Editorial:

La dignidad puesta a prueba

Santiago, 05 de Mayo de 2019

Nadie puede poner en duda la experiencia del Presidente Sebastián Piñera en los negocios y en la política. Menos todavía cabe dudar acerca de sus capacidades en ambas materias: forjó una fortuna considerable y, aparte de una activa vida política, ya fue Presidente por un período.

¿Por qué, entonces, comete errores de principiante?

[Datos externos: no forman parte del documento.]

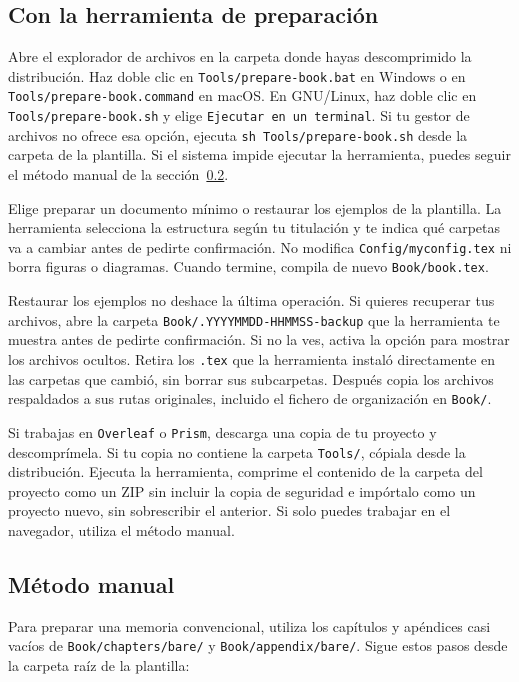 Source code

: \subsection{Con la herramienta de preparación}

Abre el explorador de archivos en la carpeta donde hayas descomprimido la distribución. Haz doble clic en \texttt{Tools/prepare-book.bat} en Windows o en \texttt{Tools/prepare-book.command} en macOS. En GNU/Linux, haz doble clic en \texttt{Tools/prepare-book.sh} y elige \texttt{Ejecutar en un terminal}. Si tu gestor de archivos no ofrece esa opción, ejecuta \verb|sh Tools/prepare-book.sh| desde la carpeta de la plantilla. Si el sistema impide ejecutar la herramienta, puedes seguir el método manual de la sección~\ref{sec:estructura-minima-manual}.

Elige preparar un documento mínimo o restaurar los ejemplos de la plantilla. La herramienta selecciona la estructura según tu titulación y te indica qué carpetas va a cambiar antes de pedirte confirmación. No modifica \texttt{Config/myconfig.tex} ni borra figuras o diagramas. Cuando termine, compila de nuevo \texttt{Book/book.tex}.

Restaurar los ejemplos no deshace la última operación. Si quieres recuperar tus archivos, abre la carpeta \texttt{Book/.YYYYMMDD-HHMMSS-backup} que la herramienta te muestra antes de pedirte confirmación. Si no la ves, activa la opción para mostrar los archivos ocultos. Retira los \texttt{.tex} que la herramienta instaló directamente en las carpetas que cambió, sin borrar sus subcarpetas. Después copia los archivos respaldados a sus rutas originales, incluido el fichero de organización en \texttt{Book/}.

Si trabajas en \texttt{Overleaf} o \texttt{Prism}, descarga una copia de tu proyecto y descomprímela. Si tu copia no contiene la carpeta \texttt{Tools/}, cópiala desde la distribución. Ejecuta la herramienta, comprime el contenido de la carpeta del proyecto como un ZIP sin incluir la copia de seguridad e impórtalo como un proyecto nuevo, sin sobrescribir el anterior. Si solo puedes trabajar en el navegador, utiliza el método manual.

\subsection{Método manual}
\label{sec:estructura-minima-manual}

Para preparar una memoria convencional, utiliza los capítulos y apéndices casi vacíos de \texttt{Book/chapters/bare/} y \texttt{Book/appendix/bare/}. Sigue estos pasos desde la carpeta raíz de la plantilla:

Tres ejemplos muy recientes:

  • Los medidores inteligentes.-
    Esta es una polémico que no creó este gobierno. Sin embargo, cuando intervino en sus inicios, el Presidente la convirtió en un desastre político con un fuerte componente personal. Pese a que finalmente se resolvió que el cambio sería voluntario y que se reintegrarían las sumas cobradas, el saldo terminó siendo innecesariamente negativo

  • La presencia de dos de sus hijos en la comitiva presidencial que viajó a China y Corea.-
    La primera explicación fue increíblemente ramplona: que el Presidente quería estar lo más posible con su familia. Por supuesto es algo que todos queremos, siempre, pero no es habitual que aparezcamos con hijos o nietos en actividades oficiales. Ha habido excepciones en un marco a veces conmovedor, como fue el caso de la imagen de John -John, el hijo del presidente Kennedy, gateando bajo su escritorio en el Salón Oval. (Y, claro, también está su saludo ante el féretro de su padres, rumbo a Arlington). En otro extremo, en especial en tiempos de Internet y multimedia, muchas autoridades han pedido que no se exponga excesivamente a sus niños ante las cámaras periodísticas. No es el caso.

  • Su entusiasmo en trabajar hasta ahora sin éxito por el derrocamiento de Nicolás Maduro.-
    Las observaciones anteriores pueden ser desechadas con cierta facilidad por carecer de mayor trascendencia. Pero la actuación en el caso de Venezuela puede dejar huellas permanentes y profundas. La política exterior de Chile se ha caracterizado por algunos rasgos de continuidad tradicionales. Sin embargo, a partir de la dictadura, en plena Guerra Fría, asomaron sus eventuales falencias y, desde la recuperación de la democracia, se ha tratado de recuperar algunos principios esenciales. Es, obviamente, una tarea muy difícil si se consideran los muchos cambios producidos en el panorama mundial.
    Incluso quienes miran con simpatía la actuación presidencial en este caso, han lamentado el involucramiento excesivo, el alineamiento de Chile con la política de regímenes como el de Brasil y, por supuesto, lamentan mucho más la pérdida de independencia frente al gobierno de Donald Trump.

Al patético momento en que nuestro gobernante trató de sorprender a Trump con una banderita chilena inserta en el pabellón de Estados Unidos no se le dio la trascendencia que correspondía.

La dignidad con que debe actuar el Jefe de Estado no es un tema personal, es algo que nos incumbe a todos.